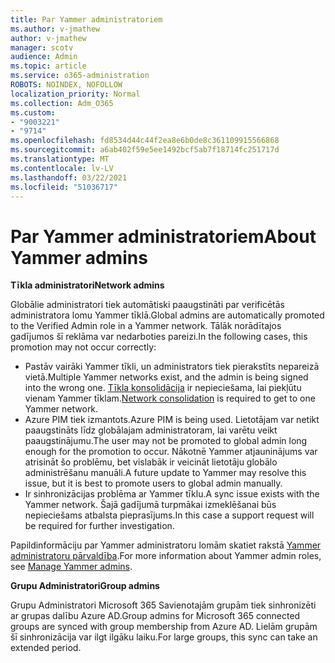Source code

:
 ```yaml
---
title: Par Yammer administratoriem
ms.author: v-jmathew
author: v-jmathew
manager: scotv
audience: Admin
ms.topic: article
ms.service: o365-administration
ROBOTS: NOINDEX, NOFOLLOW
localization_priority: Normal
ms.collection: Adm_O365
ms.custom:
- "9003221"
- "9714"
ms.openlocfilehash: fd8534d44c44f2ea8e6b0de8c361109915566868
ms.sourcegitcommit: a6ab402f59e5ee1492bcf5ab7f18714fc251717d
ms.translationtype: MT
ms.contentlocale: lv-LV
ms.lasthandoff: 03/22/2021
ms.locfileid: "51036717"
---
```

# <a name="about-yammer-admins"></a><span data-ttu-id="16f76-102">Par Yammer administratoriem</span><span class="sxs-lookup"><span data-stu-id="16f76-102">About Yammer admins</span></span>

<span data-ttu-id="16f76-103">**Tīkla administratori**</span><span class="sxs-lookup"><span data-stu-id="16f76-103">**Network admins**</span></span>

<span data-ttu-id="16f76-104">Globālie administratori tiek automātiski paaugstināti par verificētās administratora lomu Yammer tīklā.</span><span class="sxs-lookup"><span data-stu-id="16f76-104">Global admins are automatically promoted to the Verified Admin role in a Yammer network.</span></span> <span data-ttu-id="16f76-105">Tālāk norādītajos gadījumos šī reklāma var nedarboties pareizi.</span><span class="sxs-lookup"><span data-stu-id="16f76-105">In the following cases, this promotion may not occur correctly:</span></span>

- <span data-ttu-id="16f76-106">Pastāv vairāki Yammer tīkli, un administrators tiek pierakstīts nepareizā vietā.</span><span class="sxs-lookup"><span data-stu-id="16f76-106">Multiple Yammer networks exist, and the admin is being signed into the wrong one.</span></span> <span data-ttu-id="16f76-107">[Tīkla konsolidācija](https://docs.microsoft.com/yammer/configure-your-yammer-network/consolidate-multiple-yammer-networks) ir nepieciešama, lai piekļūtu vienam Yammer tīklam.</span><span class="sxs-lookup"><span data-stu-id="16f76-107">[Network consolidation](https://docs.microsoft.com/yammer/configure-your-yammer-network/consolidate-multiple-yammer-networks) is required to get to one Yammer network.</span></span>
- <span data-ttu-id="16f76-108">Azure PIM tiek izmantots.</span><span class="sxs-lookup"><span data-stu-id="16f76-108">Azure PIM is being used.</span></span> <span data-ttu-id="16f76-109">Lietotājam var netikt paaugstināts līdz globālajam administratoram, lai varētu veikt paaugstinājumu.</span><span class="sxs-lookup"><span data-stu-id="16f76-109">The user may not be promoted to global admin long enough for the promotion to occur.</span></span> <span data-ttu-id="16f76-110">Nākotnē Yammer atjauninājums var atrisināt šo problēmu, bet vislabāk ir veicināt lietotāju globālo administrēšanu manuāli.</span><span class="sxs-lookup"><span data-stu-id="16f76-110">A future update to Yammer may resolve this issue, but it is best to promote users to global admin manually.</span></span>
- <span data-ttu-id="16f76-111">Ir sinhronizācijas problēma ar Yammer tīklu.</span><span class="sxs-lookup"><span data-stu-id="16f76-111">A sync issue exists with the Yammer network.</span></span> <span data-ttu-id="16f76-112">Šajā gadījumā turpmākai izmeklēšanai būs nepieciešams atbalsta pieprasījums.</span><span class="sxs-lookup"><span data-stu-id="16f76-112">In this case a support request will be required for further investigation.</span></span>

<span data-ttu-id="16f76-113">Papildinformāciju par Yammer administratoru lomām skatiet rakstā [Yammer administratoru pārvaldība](https://docs.microsoft.com/yammer/manage-yammer-users/manage-yammer-admins).</span><span class="sxs-lookup"><span data-stu-id="16f76-113">For more information about Yammer admin roles, see [Manage Yammer admins](https://docs.microsoft.com/yammer/manage-yammer-users/manage-yammer-admins).</span></span>

<span data-ttu-id="16f76-114">**Grupu Administratori**</span><span class="sxs-lookup"><span data-stu-id="16f76-114">**Group admins**</span></span>

<span data-ttu-id="16f76-115">Grupu Administratori Microsoft 365 Savienotajām grupām tiek sinhronizēti ar grupas dalību Azure AD.</span><span class="sxs-lookup"><span data-stu-id="16f76-115">Group admins for Microsoft 365 connected groups are synced with group membership from Azure AD.</span></span> <span data-ttu-id="16f76-116">Lielām grupām šī sinhronizācija var ilgt ilgāku laiku.</span><span class="sxs-lookup"><span data-stu-id="16f76-116">For large groups, this sync can take an extended period.</span></span>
----
▶ [Prompt] If a line in the material above contains "administratoriem", show that line.

▶ [Answer space]
title: Par Yammer administratoriem
# <a name="about-yammer-admins"></a><span data-ttu-id="16f76-102">Par Yammer administratoriem</span><span class="sxs-lookup"><span data-stu-id="16f76-102">About Yammer admins</span></span>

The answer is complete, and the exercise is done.